*** INPUT MATERIAL

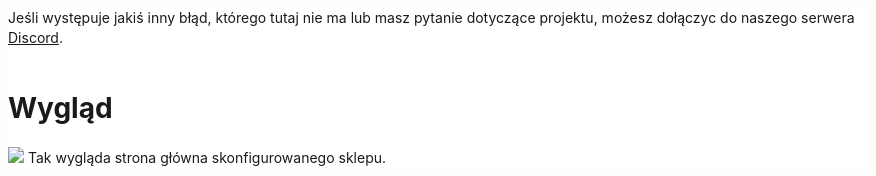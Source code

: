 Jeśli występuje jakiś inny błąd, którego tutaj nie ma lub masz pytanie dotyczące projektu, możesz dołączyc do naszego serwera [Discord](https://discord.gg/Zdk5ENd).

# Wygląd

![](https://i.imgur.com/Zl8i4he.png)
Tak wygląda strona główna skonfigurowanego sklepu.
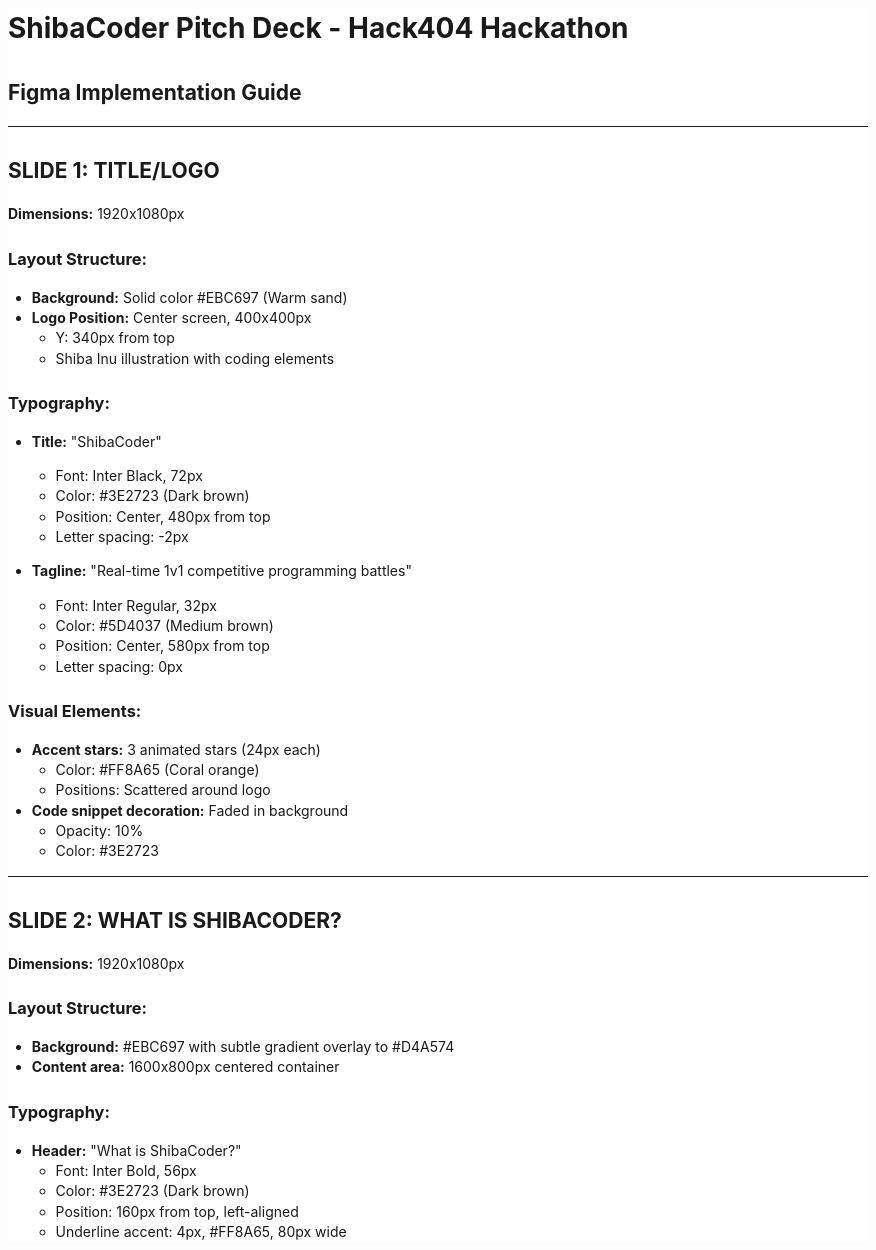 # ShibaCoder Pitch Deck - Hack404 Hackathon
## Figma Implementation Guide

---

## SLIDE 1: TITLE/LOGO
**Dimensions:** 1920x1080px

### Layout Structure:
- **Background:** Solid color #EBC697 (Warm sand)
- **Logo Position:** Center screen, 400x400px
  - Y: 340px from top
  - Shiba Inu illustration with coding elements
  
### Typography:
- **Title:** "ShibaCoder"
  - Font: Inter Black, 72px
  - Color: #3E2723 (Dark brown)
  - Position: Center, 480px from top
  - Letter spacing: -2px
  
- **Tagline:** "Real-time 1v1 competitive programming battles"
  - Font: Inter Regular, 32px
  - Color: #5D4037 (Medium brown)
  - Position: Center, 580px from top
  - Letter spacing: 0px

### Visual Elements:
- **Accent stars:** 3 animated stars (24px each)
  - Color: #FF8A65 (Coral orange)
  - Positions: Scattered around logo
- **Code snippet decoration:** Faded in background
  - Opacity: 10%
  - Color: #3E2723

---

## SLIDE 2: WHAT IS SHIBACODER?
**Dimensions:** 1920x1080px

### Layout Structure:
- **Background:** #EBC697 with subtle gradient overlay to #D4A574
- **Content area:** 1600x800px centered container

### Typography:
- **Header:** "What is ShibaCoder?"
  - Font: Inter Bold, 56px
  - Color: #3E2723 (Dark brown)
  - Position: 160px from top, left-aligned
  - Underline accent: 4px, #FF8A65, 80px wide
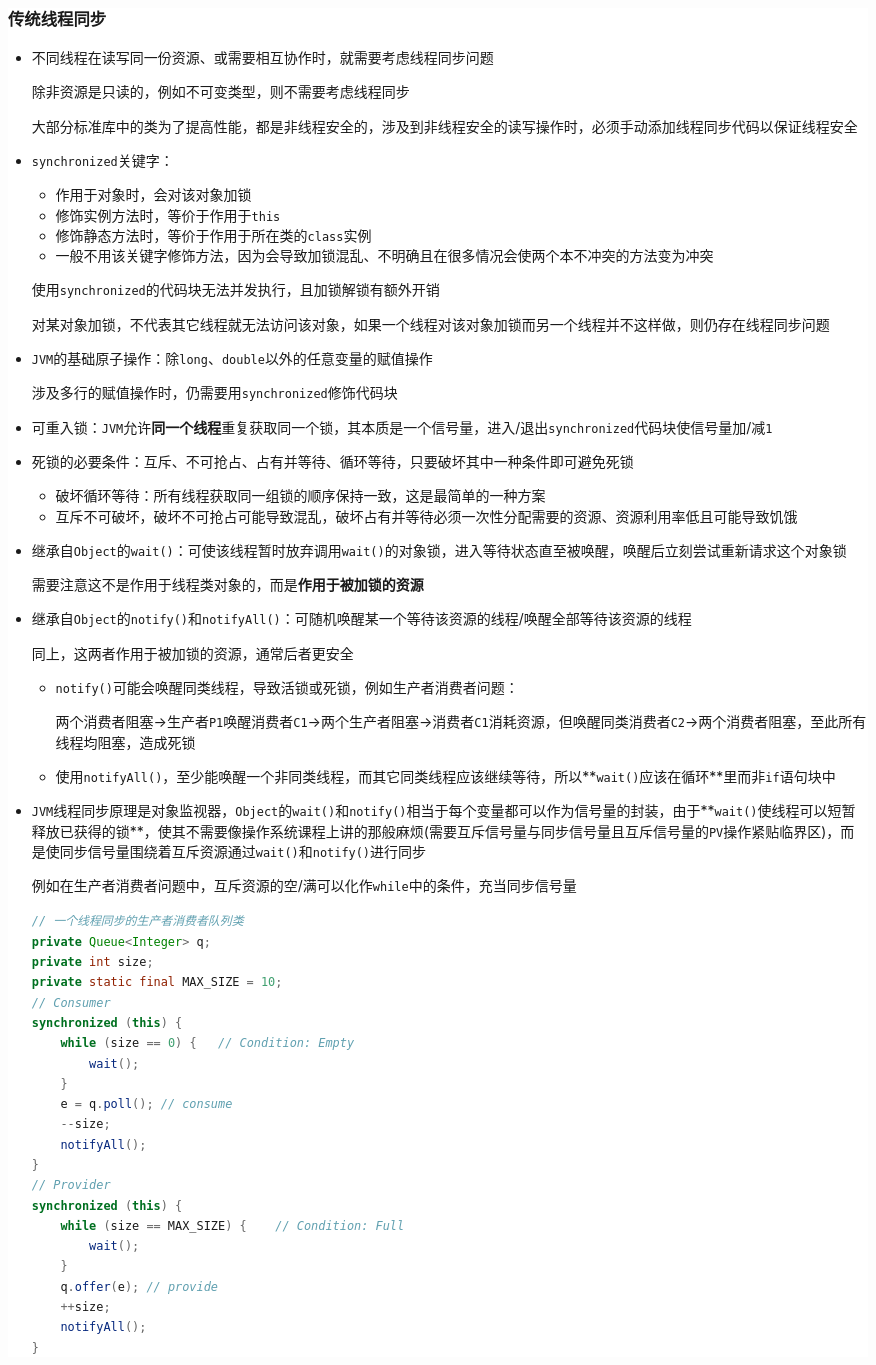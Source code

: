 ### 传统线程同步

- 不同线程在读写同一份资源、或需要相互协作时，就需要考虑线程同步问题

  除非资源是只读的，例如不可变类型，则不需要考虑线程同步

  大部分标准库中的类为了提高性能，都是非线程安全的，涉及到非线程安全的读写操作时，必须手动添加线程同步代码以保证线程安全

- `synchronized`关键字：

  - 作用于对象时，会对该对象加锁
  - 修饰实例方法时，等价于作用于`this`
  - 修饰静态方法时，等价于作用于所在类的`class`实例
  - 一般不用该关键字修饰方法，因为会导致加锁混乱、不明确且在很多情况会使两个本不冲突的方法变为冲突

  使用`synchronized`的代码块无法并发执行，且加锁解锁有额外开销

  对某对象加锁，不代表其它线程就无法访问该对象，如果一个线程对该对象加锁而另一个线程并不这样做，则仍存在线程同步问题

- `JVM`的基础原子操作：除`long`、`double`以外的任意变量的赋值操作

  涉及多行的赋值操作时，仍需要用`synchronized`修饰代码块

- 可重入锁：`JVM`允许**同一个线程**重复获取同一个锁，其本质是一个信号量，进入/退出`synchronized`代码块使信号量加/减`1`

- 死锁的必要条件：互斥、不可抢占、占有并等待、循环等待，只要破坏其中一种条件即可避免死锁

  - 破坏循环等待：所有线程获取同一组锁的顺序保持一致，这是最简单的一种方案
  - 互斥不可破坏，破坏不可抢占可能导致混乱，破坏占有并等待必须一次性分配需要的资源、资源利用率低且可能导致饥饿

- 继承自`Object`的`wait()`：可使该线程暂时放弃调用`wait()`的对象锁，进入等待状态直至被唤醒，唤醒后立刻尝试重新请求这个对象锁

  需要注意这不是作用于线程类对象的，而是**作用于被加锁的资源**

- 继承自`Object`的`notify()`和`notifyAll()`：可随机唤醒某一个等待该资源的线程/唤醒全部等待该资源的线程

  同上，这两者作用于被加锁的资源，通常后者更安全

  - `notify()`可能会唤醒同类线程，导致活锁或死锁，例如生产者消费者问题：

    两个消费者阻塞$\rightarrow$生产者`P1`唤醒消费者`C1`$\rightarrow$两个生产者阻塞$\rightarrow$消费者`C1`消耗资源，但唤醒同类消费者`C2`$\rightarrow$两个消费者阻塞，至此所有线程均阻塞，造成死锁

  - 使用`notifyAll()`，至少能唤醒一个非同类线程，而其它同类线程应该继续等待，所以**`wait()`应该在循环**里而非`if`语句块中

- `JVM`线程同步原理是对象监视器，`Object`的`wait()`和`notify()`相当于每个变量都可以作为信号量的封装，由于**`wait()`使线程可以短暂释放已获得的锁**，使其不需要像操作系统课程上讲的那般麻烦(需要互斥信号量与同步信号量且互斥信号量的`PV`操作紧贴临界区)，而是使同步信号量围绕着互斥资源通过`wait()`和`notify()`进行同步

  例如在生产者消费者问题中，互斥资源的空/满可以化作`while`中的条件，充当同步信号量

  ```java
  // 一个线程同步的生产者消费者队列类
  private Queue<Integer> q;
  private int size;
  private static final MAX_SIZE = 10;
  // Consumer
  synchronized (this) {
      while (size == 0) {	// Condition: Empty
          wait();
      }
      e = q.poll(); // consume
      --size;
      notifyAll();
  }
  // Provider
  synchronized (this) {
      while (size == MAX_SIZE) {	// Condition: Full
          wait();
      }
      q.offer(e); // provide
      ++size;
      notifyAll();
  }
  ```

******

WHAT TO WORK ON: Show every line from the entries above in which "Letter" appears.

RESPONSE TO THIS EXERCISE:
  - Letter spacing: -2px
  - Letter spacing: 0px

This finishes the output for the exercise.